======== Raw data ========

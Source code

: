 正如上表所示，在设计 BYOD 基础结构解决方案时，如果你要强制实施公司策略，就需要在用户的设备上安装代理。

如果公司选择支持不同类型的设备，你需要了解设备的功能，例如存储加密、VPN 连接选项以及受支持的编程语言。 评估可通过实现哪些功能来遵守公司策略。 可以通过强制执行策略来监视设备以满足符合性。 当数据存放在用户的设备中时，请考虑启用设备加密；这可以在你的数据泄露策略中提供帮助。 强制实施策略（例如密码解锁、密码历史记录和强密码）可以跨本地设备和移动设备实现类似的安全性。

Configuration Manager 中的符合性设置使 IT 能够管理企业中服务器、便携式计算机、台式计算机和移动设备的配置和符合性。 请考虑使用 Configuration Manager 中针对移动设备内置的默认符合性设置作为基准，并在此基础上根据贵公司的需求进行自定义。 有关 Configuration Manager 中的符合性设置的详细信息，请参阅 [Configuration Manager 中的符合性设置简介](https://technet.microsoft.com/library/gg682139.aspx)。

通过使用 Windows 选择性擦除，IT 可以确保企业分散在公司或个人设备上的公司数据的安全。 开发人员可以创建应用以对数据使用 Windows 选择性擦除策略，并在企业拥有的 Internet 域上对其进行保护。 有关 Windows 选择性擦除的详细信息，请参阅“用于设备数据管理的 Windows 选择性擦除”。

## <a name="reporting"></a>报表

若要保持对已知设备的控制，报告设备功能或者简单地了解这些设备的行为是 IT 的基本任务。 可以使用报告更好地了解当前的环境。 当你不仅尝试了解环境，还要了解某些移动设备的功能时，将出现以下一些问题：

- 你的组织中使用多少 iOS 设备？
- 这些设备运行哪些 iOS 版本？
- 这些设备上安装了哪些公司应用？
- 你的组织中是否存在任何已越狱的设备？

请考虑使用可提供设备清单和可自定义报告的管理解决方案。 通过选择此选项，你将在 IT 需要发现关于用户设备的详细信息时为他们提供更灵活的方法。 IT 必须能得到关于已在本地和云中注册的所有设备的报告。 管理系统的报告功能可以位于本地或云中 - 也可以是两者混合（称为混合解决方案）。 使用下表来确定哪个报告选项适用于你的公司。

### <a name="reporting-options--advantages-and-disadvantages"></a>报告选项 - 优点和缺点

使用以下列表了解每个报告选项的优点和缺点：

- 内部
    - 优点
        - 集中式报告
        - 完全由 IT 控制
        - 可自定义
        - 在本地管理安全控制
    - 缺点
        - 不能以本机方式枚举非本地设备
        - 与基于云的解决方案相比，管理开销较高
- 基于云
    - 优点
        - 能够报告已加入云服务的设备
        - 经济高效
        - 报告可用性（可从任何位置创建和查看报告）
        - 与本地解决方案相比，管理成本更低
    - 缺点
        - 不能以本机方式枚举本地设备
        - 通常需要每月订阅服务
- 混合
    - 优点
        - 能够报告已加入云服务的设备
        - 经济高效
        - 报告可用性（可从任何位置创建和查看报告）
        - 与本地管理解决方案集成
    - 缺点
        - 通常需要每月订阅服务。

========

(What the exercise asks): Your reply should be a single number: how many lines in the entries above hold the string "name".

(Solved problem): 2